One recent publication is worth mentioning because you can still find it easily, the April-May 2023 issue of Road & Track magazine which devoted all its 128 pages to all things Le Mans, including that most catastrophic of motorsports accidents, the 1955 carnage when Pierre Levegh’s Mercedes-Benz 300 SLR flew into a crowd of spectators. That incident has been written up 1001 times but R&T has an eyewitness account from a now 85-year-old Brit who had been given a trip to Le Mans as a surprise 17th birthday gift.
Limited though its depth of coverage, of necessity, is the book will please Le Mans cognoscenti with the fine photography permitting close study of details of those cars shown as all images are published large. Smale’s choice of photos is of course tailored to the intended user of his book; this is another way of saying that a good number of the truly iconic photos have already appeared in print before. For those hunting for more exotic imagery, turn to 24 Hours of Le Mans: 1923–2023 Centenary Edition by J-M Teissedre and T. Villemant (Editions Cercle d’Art, ISBN 978-2702211373, in English and French). It’s more than double the price so the Smale/Quarto book looks mighty fine.
Hand me that magnifying glass, Watson . . .
Above, we remarked that the event coverage is brief. We also established that Smale knows his stuff. Ergo, the following is not meant to belabor the inescapable reality that a book produced to parameters dictated by economics is apt to fall short of absolute perfection, which is also why we generally take minor irregularities in stride. That said, a reviewer is always walking a fine line between precision and pedantry; our examination of one particular page is meant to deliver the former, not the latter.

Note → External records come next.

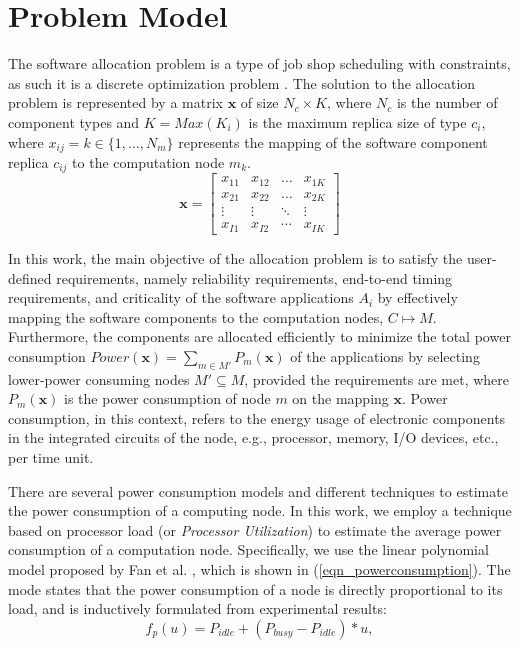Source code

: \section{Problem Model}\label{sec_extrafunc}
The software allocation problem is a type of job shop scheduling with constraints, as such it is a discrete optimization problem \cite{}. The solution to the allocation problem is represented by a matrix $\textbf{x}$ of size $N_c\times K$, where $N_c$ is the number of component types and $K=Max(K_i)$ is the maximum replica size of type $c_i$, where $x_{ij}=k\in \{1,…,N_m\}$ represents the mapping of the software component replica $c_{ij}$ to the computation node $m_k$.
\begin{equation}
\label{fig_pso_solution_representation}
\textbf{x}=
\begin{bmatrix} 
x_{11} & x_{12} & \dots & x_{1K}\\
x_{21} & x_{22} & \dots & x_{2K}\\
\vdots & \vdots & \ddots & \vdots\\
x_{I1} & x_{I2} & \cdots & x_{IK}
\end{bmatrix}
\end{equation}

In this work, the main objective of the allocation problem is to satisfy the user-defined requirements, namely reliability requirements, end-to-end timing requirements, and criticality of the software applications $A_i$ by effectively mapping the software components to the computation nodes, $C\mapsto M$. Furthermore, the components are allocated efficiently to minimize the total power consumption $Power(\textbf{x})=\sum_{m\in M'}{P_{m}(\textbf{x})}$ of the applications by selecting lower-power consuming nodes $M'\subseteq M$, provided the requirements are met, where $P_{m}(\textbf{x})$ is the power consumption of node $m$ on the mapping $\textbf{x}$. Power consumption, in this context, refers to the energy usage of electronic components in the integrated circuits of the node, e.g., processor, memory, I/O devices, etc., per time unit. 

There are several power consumption models and different techniques to estimate the power consumption of a computing node. In this work, we employ a technique based on processor load (or \textit{Processor Utilization}) to estimate the average power consumption of a computation node. Specifically, we use the linear polynomial model proposed by Fan et al. \cite{Fan2007PowerComputer}, which is shown in (\ref{eqn_powerconsumption}). The mode states that the power consumption of a node is directly proportional to its load, and is inductively formulated from experimental results:
\begin{equation}
\label{eqn_powerconsumption}
f_p(u)=P_{idle} + (P_{busy}-P_{idle})*u,
\end{equation}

We chose page 73 for convenience’s sake because it happens to illustrate within a few paragraphs a sort of chain reaction. Throughout the book, Smale alternates between using the names of drivers vs makes of car in describing race action. Rarely are there two drivers with the same surname but there is definitely more than one model of any one make, so using the more unique qualifier (proper name) would prevent ambiguity, right? So, p. 73, near the end of the 1956 race coverage, refers to driver Paul Frère as “the Frenchman” (born in France he is Belgian by nationality and so listed in the race, driving one of several Jaguar D-Types). So far, so good, but a few sentences later a “Belgian D-Type” is finishing fourth. No [other] Belgian entries have in the preceding text been mentioned. So who is Smale talking about here? Frère, because he is Belgian? But he had crashed his D-Type on lap 3 and was DNF. A reader will only gain enlightenment by consulting a different source to learn that the D-Type on P4 was indeed a Belgian entry, piloted by Swaters/Rousselle—who are not mentioned in the 1956 coverage at all.
The point we are making here is that just because a book has to be brief doesn’t mean it can’t be precise, especially if precision requires no extra space, only clarity of thought. (Speaking of that page, and of pedantry, there’s also a silly typo but you’ll need to find that on your own.)